ROMA – Chi presta soldi all’Italia vuole più del 6%: il 6,11%, per l’esattezza, è il tasso d’interesse al quale sono stati venduti i Btp decennali. Lo spread, il divario di rendimento con i bund tedeschi ha raggiunto il picco di 408 punti, 54 in più dei bonos spagnoli, che già non stanno messi bene. Piazza Affari, con l’indice Ftse Mib che ha perso il 3,40%, è stata la peggiore delle borse europee, tutte negative del resto. E’ il bilancio di un lunedì nero, che segue ad altri venerdì neri e giovedì e mercoledì. E che precederà altri brutti temporali dei mercati, tante tasse sull’incertezza da pagare alla crisi dei debiti pubblici che è partita da Atene e che rischia di arrivare fino a Washington.
Il “muro salva-Stati” (Efsf, European financial stability facility)che l’Europa sta faticosamente costruendo rischia di non reggere l’urto con la montagna del debito che frana. Italia e Spagna sono a un passo dal “punto di non ritorno”, ovvero dal 7% di interessi sui titoli di Stato superato il quale c’è il default, soglia oltre la quale si entra nel circolo vizioso in cui ci si indebita (troppo) per pagare i (troppi) debiti. L’Italia ha 1.900 miliardi di euro di debito: ogni punto in più di interesse da pagare pesa quanto una manovra economica. Ma d’altro canto nessuno vuole prestare soldi al nostro Paese, se non a tassi alti, perché non ispiriamo fiducia.

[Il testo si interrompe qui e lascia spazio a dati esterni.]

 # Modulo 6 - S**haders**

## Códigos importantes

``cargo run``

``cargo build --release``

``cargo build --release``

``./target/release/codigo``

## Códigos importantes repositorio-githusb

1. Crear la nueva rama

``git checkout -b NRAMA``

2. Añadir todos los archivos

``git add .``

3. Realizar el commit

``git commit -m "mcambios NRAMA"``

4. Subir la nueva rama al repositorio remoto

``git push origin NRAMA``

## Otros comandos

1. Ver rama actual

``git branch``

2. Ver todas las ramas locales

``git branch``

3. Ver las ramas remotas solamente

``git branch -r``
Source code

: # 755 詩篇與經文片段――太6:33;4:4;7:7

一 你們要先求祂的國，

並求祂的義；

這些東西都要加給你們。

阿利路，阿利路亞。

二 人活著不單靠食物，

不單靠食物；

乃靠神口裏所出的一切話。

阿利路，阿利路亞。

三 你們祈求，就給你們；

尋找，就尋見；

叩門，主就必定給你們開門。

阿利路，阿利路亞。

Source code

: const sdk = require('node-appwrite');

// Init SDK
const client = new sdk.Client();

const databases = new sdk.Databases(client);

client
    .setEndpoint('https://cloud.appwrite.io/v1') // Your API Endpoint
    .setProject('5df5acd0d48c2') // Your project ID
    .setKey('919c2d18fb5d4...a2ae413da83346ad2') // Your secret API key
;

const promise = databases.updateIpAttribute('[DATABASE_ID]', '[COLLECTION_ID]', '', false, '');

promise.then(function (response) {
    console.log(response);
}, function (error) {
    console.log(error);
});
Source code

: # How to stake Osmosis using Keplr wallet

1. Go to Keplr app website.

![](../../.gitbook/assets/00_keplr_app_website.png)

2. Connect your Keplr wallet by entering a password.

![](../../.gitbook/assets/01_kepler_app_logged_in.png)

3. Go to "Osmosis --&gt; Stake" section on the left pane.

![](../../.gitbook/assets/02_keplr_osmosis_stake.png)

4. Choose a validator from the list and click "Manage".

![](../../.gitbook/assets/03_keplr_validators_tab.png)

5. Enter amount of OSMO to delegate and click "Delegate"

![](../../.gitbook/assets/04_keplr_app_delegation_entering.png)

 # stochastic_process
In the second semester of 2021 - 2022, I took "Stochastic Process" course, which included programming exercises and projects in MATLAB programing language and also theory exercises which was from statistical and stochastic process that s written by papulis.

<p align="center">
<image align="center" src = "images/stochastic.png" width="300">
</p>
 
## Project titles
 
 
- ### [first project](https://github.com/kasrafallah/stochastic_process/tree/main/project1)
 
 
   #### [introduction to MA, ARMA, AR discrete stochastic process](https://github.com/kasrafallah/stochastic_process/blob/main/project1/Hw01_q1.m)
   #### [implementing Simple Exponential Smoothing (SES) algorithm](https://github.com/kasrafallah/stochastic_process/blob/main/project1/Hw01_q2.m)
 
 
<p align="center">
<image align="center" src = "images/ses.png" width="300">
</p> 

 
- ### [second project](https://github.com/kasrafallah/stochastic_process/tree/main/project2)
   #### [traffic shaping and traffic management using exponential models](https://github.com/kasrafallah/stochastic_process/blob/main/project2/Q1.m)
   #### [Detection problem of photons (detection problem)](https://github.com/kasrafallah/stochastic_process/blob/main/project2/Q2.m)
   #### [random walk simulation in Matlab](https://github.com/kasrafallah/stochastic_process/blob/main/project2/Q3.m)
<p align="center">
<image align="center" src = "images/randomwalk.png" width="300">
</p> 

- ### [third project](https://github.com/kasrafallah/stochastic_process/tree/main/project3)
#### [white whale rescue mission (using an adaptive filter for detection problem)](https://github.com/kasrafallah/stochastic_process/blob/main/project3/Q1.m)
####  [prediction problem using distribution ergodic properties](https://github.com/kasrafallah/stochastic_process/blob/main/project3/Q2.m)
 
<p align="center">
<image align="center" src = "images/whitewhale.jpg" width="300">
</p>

Forse allora ne ispira di più l’Europa, che infatti al G20 di giovedì 3 si presenterà con il cappello in mano. Il muro salva-Stati, per reggere, ha bisogno di 1.100 miliardi di euro. L’Europa ne ha messi 300, gli altri li deve trovare, facendo da piazzista di se stessa. Andando a battere cassa non tanto agli inguaiati e indebitati Stati Uniti, quanto ai “Bric-chi” paesi emergenti: Brasile, India e Cina in particolare. I cinesi già detengono 500 miliardi di bond europei, nonché una grossa fetta del debito pubblico americano: circostanze che li candidano al ruolo di strozzini del villaggio globale.
Il Fondo poi ribattezzato “muro” salva-Stati serve per prestare soldi al 3-4% di interesse a Italia e Spagna, un tasso basso per ridare fiato a due Paesi “too big to fail” ma anche “too big to be saved”. Due Paesi che se falliscono si tirano dietro tutti i loro creditori che sono tutti i cosiddetti grandi della Terra. Sarebbe la montagna del debito che frana, appunto.
La Grecia era il nubifragio in cui si stanno bagnando in tanti: quelli che avevano bond greci, che si vedranno ripagato la metà del loro investimento (lo chiamano “haircut”, serve a tagliare il debito di uno Stato che non ce la fa); e quelli che si sono assicurati contro il fallimento greco: l’ultima notizia è che i Credit default swap non saranno pagati, perché il patto fra banche e Ue che fissa l'”haircut” dei bond greci al 50%, quota da fallimento, è “volontario” secondo l’Isda, l’autorità che decide sui derivati.
E allora al G20 di Cannes, il 3 e 4 novembre, sulla Croisette tutti i riflettori saranno puntati sull’Europa, una vecchia sciantosa a caccia di contanti.